## Aim of the exercise
Your answer must be a single number: how many lines in the records include the word "black".

## Records from a collection

=======

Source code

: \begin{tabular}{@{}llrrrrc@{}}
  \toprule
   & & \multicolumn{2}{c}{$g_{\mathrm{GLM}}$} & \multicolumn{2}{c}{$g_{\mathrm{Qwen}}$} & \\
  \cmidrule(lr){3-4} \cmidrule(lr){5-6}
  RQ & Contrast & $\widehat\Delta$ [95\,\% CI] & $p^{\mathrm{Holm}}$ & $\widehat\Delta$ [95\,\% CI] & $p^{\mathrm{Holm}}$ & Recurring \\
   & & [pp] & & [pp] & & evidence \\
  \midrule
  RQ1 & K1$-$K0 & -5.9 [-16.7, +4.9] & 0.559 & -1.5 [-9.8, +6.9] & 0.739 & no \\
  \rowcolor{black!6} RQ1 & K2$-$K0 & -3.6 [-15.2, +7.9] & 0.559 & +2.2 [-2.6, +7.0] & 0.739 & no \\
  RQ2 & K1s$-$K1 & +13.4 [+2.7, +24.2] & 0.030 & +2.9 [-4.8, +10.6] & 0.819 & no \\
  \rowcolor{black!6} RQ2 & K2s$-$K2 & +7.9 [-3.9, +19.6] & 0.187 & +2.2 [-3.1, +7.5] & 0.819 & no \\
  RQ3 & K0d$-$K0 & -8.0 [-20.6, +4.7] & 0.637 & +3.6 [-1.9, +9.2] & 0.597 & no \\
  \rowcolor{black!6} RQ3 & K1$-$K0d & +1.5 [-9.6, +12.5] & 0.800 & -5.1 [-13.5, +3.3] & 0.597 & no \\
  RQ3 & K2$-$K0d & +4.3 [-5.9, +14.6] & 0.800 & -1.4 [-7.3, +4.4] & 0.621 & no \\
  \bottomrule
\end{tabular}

=======

## Solution to this task
3